The pushback against SOAR has been aggressive, and the organization has stopped handing out syringes. Parker said that ostracizing people who use drugs has become so normalized that some people no longer see them as humans. Her empathy comes from personal experience—she’s in recovery herself—as well as from her upbringing. “I remember my dad telling me when I was younger, ‘Love people through hard things.’ That’s the whole idea behind agape, love. It’s unending … There’s no other way; people just end up alone. And if you’re alone, you don’t get anything. You don’t get anything done. We’re meant to be in community. We’re meant to take care of each other.”
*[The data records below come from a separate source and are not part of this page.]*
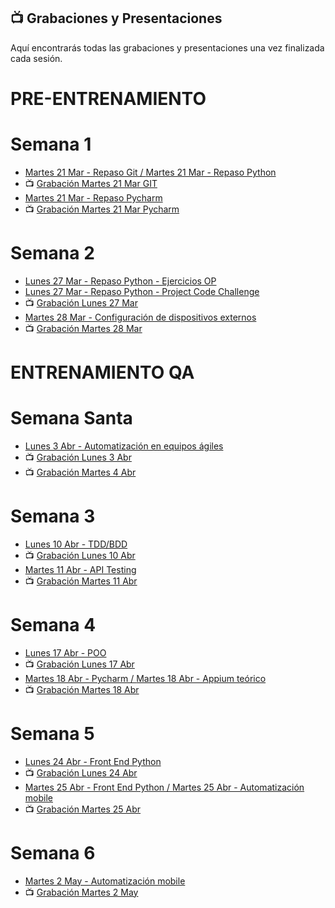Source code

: ## 📺 Grabaciones y Presentaciones
Aquí encontrarás todas las grabaciones y presentaciones una vez finalizada cada sesión.

# PRE-ENTRENAMIENTO
# Semana 1
- [Martes 21 Mar - Repaso Git / ](https://drive.google.com/file/d/1LFfFCUCwrpAxaOd_zwrA-drxBfKSmoRR/view?usp=sharing)
[Martes 21 Mar - Repaso Python](https://drive.google.com/file/d/1uJfcz-2SN_VtICfiBf5HClRRbJaGo8L3/view?usp=sharing)
- 📺 [Grabación Martes 21 Mar GIT](https://drive.google.com/file/d/1ayUroCHIQnTmAyoHwmvlYUiVEPLJyqKY/view?usp=share_link)
- [Martes 21 Mar - Repaso Pycharm ](https://drive.google.com/file/d/1GSnFgpJZrkxG4dtBWCKZdkvesEIbcRGl/view?usp=sharing)
- 📺 [Grabación Martes 21 Mar Pycharm](https://drive.google.com/file/d/1wnJqUf6OSkAVk8OuzdRFwWrDeDCG0Qs0/view?usp=sharing)

# Semana 2
- [Lunes 27 Mar - Repaso Python - Ejercicios OP](https://drive.google.com/file/d/1MebTeCJrlOcZJy-PU0hk80QRvnwJ2705/view?usp=sharing) 
- [Lunes 27 Mar - Repaso Python - Project Code Challenge](https://drive.google.com/file/d/1MDn69hKvkGYwEVoyZkNIfUcj5Y13V0lr/view?usp=sharing) 
- 📺 [Grabación Lunes 27 Mar](https://drive.google.com/file/d/1iVptn_nd20_5EyzsV6Tg9iZR3HnWRDBo/view?usp=sharing)
- [Martes 28 Mar - Configuración de dispositivos externos]()
- 📺 [Grabación Martes 28 Mar](https://drive.google.com/file/d/1a8Yanmq3EK71Kh0jBHc46lAIFAk8O4pt/view?usp=sharing)

# ENTRENAMIENTO QA
# Semana Santa 
- [Lunes 3 Abr - Automatización en equipos ágiles](https://drive.google.com/file/d/1lZEO_u9M_ctLzMKkED32M3FFttN8YoUL/view?usp=sharing)
- 📺 [Grabación Lunes 3 Abr](https://drive.google.com/file/d/1QGVCspm5uWsQEuj9iu_PDP1w7K1PZERM/view?usp=sharing)
- 📺 [Grabación Martes 4 Abr](https://drive.google.com/file/d/1SUX3qNccSAHcioFaw1r3bMfXpAMOZXbu/view?usp=sharing)

# Semana 3
- [Lunes 10 Abr - TDD/BDD](https://drive.google.com/file/d/129F9hUAJ_n21pv4FCKNOGzf9sJ0xG_Q3/view?usp=sharing)
- 📺 [Grabación Lunes 10 Abr](https://drive.google.com/file/d/12JOUnkYVpYK5leEX3XKaczsNoIX0ZFeM/view?usp=sharing)
- [Martes 11 Abr - API Testing](https://drive.google.com/file/d/1OjNNXBmvWcuXMU3zw26_rVxhG5OlnWLT/view?usp=sharing)
- 📺 [Grabación Martes 11 Abr](https://drive.google.com/file/d/1frxhkgIvZ4EfkrlHSCzHA_bu4ZL0wBkW/view?usp=sharing)

# Semana 4
- [Lunes 17 Abr - POO]()
- 📺 [Grabación Lunes 17 Abr]()
- [Martes 18 Abr - Pycharm / ]()
[Martes 18 Abr - Appium teórico]()
- 📺 [Grabación Martes 18 Abr]()

# Semana 5
- [Lunes 24 Abr - Front End Python ]()
- 📺 [Grabación Lunes 24 Abr]()
- [Martes 25 Abr - Front End Python / ]()
[Martes 25 Abr - Automatización mobile]()
- 📺 [Grabación Martes 25 Abr]()

# Semana 6
- [Martes 2 May - Automatización mobile]()
- 📺 [Grabación Martes 2 May]()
Grassroots harm-reduction advocates’ organizing principle is love. This kind of love is not admonishing people to pull themselves up by their bootstraps. And it’s not the showy, egocentric do-goodism primed for viral videos. Radical love is unconditional, and so is evidence-based harm reduction, which asks nothing from the people being helped, not even a tinge of reciprocity. As the preacher, writer, and harm-reduction advocate Blyth Barnow told me: “Radical love is incredibly ordinary. It’s just … of course this is how you act.” But it’s also visionary—a way of seeing what is possible for the person in front of you.
Joe Biden’s platform for ending the opioid crisis supports important interventions, including expanded access to treatment, harm reduction, and health care. But he has spoken in favor of measures such as mandatory treatment for substance use, which takes away a person’s agency and is not proven to be effective, and drug courts, in which a judge essentially supervises treatment. The people most harmed by the structural violence of these policies, and by a lack of adequate health care, are poor, and many of them are people of color. Combatting the overdose crisis by punishing people who use drugs through the criminal-justice system will not work.
Federal, state, and local governments should heed the advice of harm-reduction advocates. Because the drug supply is full of fentanyl, people need more fentanyl-testing strips, safe consumption spaces, and access to regulated medication. Allowing harm-reduction programs to use federal dollars to purchase syringes, which is currently prohibited, would be an important policy change. Funding to fight the opioid epidemic, as well as the opioid settlement money from lawsuits against pharmaceutical companies, needs to reach grassroots programs in order to help them become more sustainable.
Finally, more official harm-reduction work should move out of health departments and into the streets. Syringe-service programs can be gateways to better health and, if folks are ready, to treatment. They are a place for people to experience radical love and potentially build connections—to nonjudgmental health care and to a supportive community.
Harm reduction doesn’t have to be fancy; it just has to meet people where they’re at. I’ve seen successful harm reduction carried out in storefronts, in vans, and, in Perry’s case, at some card tables in a grassy lot. On summer days in Newark, after getting a hotdog and some harm-reduction supplies, folks head for the shade of the hackberry and maple. They talk and rest in this cool refuge. This is their safe space, and they are loved.